| EXERCISE GOAL |
Print the entries exactly; no image belongs in the copy.

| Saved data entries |
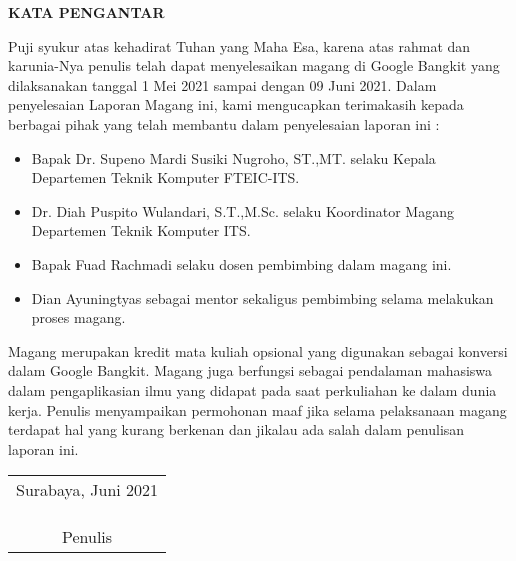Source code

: \begin{center}
  \Large\textbf{KATA PENGANTAR}
\end{center}
\vspace{2ex}


Puji syukur atas kehadirat Tuhan yang Maha Esa, karena atas rahmat dan karunia-Nya penulis telah dapat menyelesaikan magang di Google Bangkit yang dilaksanakan tanggal 1 Mei 2021 sampai dengan 09 Juni 2021. Dalam penyelesaian Laporan Magang ini, kami mengucapkan terimakasih kepada berbagai pihak yang telah membantu dalam penyelesaian laporan ini :

\begin{itemize}
  \item Bapak Dr. Supeno Mardi Susiki Nugroho, ST.,MT. selaku Kepala Departemen Teknik Komputer FTEIC-ITS.
  \item Dr. Diah Puspito Wulandari, S.T.,M.Sc. selaku Koordinator Magang Departemen Teknik Komputer ITS.
  \item Bapak Fuad Rachmadi selaku dosen pembimbing dalam magang ini.
  \item Dian Ayuningtyas sebagai mentor sekaligus pembimbing selama melakukan proses magang.
\end{itemize}

Magang merupakan kredit mata kuliah opsional yang digunakan sebagai konversi dalam Google Bangkit. Magang juga berfungsi sebagai pendalaman mahasiswa dalam pengaplikasian ilmu yang didapat pada saat perkuliahan ke dalam dunia kerja. Penulis menyampaikan permohonan maaf jika selama pelaksanaan magang terdapat hal yang kurang berkenan dan jikalau ada salah dalam penulisan laporan ini.

\begin{flushright}
  \begin{tabular}[b]{c}
    Surabaya, Juni 2021
    \\
    \\
    \\
    \\
    Penulis
  \end{tabular}
\end{flushright}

| WRITTEN RESPONSE |
Source code

: \begin{center}
  \Large\textbf{KATA PENGANTAR}
\end{center}
\vspace{2ex}


Puji syukur atas kehadirat Tuhan yang Maha Esa, karena atas rahmat dan karunia-Nya penulis telah dapat menyelesaikan magang di Google Bangkit yang dilaksanakan tanggal 1 Mei 2021 sampai dengan 09 Juni 2021. Dalam penyelesaian Laporan Magang ini, kami mengucapkan terimakasih kepada berbagai pihak yang telah membantu dalam penyelesaian laporan ini :

\begin{itemize}
  \item Bapak Dr. Supeno Mardi Susiki Nugroho, ST.,MT. selaku Kepala Departemen Teknik Komputer FTEIC-ITS.
  \item Dr. Diah Puspito Wulandari, S.T.,M.Sc. selaku Koordinator Magang Departemen Teknik Komputer ITS.
  \item Bapak Fuad Rachmadi selaku dosen pembimbing dalam magang ini.
  \item Dian Ayuningtyas sebagai mentor sekaligus pembimbing selama melakukan proses magang.
\end{itemize}

Magang merupakan kredit mata kuliah opsional yang digunakan sebagai konversi dalam Google Bangkit. Magang juga berfungsi sebagai pendalaman mahasiswa dalam pengaplikasian ilmu yang didapat pada saat perkuliahan ke dalam dunia kerja. Penulis menyampaikan permohonan maaf jika selama pelaksanaan magang terdapat hal yang kurang berkenan dan jikalau ada salah dalam penulisan laporan ini.

\begin{flushright}
  \begin{tabular}[b]{c}
    Surabaya, Juni 2021
    \\
    \\
    \\
    \\
    Penulis
  \end{tabular}
\end{flushright}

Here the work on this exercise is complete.